- TASK INSTRUCTIONS -
Return the lines of the data below in which the string "check" occurs.

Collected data
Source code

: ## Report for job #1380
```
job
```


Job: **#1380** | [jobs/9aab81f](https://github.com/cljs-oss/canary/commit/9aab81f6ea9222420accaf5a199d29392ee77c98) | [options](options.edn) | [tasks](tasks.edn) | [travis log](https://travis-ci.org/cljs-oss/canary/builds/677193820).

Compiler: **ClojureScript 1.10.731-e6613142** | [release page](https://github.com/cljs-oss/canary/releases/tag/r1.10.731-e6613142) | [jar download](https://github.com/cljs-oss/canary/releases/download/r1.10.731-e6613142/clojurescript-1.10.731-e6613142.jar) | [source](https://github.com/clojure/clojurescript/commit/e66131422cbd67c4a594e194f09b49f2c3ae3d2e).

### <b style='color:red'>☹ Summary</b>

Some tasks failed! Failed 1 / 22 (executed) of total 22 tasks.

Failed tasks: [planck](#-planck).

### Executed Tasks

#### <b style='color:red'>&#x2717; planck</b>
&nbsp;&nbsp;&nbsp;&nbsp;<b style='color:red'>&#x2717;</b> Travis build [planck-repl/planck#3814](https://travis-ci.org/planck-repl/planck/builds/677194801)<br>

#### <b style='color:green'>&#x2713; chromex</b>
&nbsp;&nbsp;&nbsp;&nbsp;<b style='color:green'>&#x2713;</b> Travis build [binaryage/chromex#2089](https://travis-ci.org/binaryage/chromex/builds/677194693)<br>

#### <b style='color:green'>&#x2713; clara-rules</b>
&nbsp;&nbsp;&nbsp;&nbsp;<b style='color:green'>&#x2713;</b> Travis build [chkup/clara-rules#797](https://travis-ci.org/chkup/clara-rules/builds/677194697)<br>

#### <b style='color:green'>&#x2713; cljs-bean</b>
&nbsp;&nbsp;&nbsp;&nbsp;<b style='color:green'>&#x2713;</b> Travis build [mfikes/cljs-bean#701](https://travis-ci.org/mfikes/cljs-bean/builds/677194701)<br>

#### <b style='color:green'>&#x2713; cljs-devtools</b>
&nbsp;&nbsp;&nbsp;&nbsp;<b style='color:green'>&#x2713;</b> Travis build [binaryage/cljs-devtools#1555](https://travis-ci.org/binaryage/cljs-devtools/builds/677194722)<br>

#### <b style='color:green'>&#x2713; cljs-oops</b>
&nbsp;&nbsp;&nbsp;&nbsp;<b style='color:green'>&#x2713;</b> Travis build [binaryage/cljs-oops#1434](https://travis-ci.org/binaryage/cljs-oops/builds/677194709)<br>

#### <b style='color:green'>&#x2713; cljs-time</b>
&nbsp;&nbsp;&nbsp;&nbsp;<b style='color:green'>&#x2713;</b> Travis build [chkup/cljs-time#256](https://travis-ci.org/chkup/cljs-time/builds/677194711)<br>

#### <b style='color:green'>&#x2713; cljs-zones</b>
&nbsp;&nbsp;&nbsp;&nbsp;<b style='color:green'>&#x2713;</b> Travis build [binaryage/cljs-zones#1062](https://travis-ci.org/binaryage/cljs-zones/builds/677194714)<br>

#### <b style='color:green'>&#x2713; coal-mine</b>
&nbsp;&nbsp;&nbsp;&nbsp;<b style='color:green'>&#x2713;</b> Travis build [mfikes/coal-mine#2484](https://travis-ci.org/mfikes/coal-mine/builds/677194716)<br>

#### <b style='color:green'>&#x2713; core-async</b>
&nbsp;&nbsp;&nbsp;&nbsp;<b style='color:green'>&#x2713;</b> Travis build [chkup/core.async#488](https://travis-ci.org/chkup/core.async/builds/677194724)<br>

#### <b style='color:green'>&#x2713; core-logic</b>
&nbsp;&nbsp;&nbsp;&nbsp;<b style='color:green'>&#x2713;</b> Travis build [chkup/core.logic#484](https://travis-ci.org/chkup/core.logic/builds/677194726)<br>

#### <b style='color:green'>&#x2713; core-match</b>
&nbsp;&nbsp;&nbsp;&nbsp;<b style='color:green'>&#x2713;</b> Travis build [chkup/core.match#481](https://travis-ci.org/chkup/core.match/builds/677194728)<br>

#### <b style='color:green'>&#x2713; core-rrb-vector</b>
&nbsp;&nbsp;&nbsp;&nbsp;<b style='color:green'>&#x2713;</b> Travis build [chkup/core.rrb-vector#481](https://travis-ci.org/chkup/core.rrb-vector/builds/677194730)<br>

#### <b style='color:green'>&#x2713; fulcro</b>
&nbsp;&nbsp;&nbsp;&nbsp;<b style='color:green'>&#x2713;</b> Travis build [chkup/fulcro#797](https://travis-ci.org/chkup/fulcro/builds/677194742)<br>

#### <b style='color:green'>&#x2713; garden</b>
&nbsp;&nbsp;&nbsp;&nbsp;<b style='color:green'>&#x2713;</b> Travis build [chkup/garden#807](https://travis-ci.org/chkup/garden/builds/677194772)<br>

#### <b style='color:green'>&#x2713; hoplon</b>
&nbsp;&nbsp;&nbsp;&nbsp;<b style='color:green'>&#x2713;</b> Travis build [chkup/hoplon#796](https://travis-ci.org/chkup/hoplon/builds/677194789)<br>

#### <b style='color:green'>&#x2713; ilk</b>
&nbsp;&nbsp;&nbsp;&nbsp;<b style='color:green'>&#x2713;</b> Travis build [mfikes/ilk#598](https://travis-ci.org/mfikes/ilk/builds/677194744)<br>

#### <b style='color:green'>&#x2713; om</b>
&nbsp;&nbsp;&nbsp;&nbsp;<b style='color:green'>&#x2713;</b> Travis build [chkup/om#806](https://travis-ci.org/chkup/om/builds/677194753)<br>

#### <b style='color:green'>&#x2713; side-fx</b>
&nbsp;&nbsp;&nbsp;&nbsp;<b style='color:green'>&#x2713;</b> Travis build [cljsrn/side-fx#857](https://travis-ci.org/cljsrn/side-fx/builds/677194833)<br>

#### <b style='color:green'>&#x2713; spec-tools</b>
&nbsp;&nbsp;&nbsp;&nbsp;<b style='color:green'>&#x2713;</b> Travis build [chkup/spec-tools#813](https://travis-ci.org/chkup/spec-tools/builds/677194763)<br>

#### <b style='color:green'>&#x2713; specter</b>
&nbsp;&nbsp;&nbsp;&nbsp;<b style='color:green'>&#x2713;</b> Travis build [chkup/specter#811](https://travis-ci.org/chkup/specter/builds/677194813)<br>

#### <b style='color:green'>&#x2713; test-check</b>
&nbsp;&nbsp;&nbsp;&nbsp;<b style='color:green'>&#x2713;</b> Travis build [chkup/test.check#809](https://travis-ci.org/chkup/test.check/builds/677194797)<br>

- SOLUTION -
#### <b style='color:green'>&#x2713; test-check</b>
&nbsp;&nbsp;&nbsp;&nbsp;<b style='color:green'>&#x2713;</b> Travis build [chkup/test.check#809](https://travis-ci.org/chkup/test.check/builds/677194797)<br>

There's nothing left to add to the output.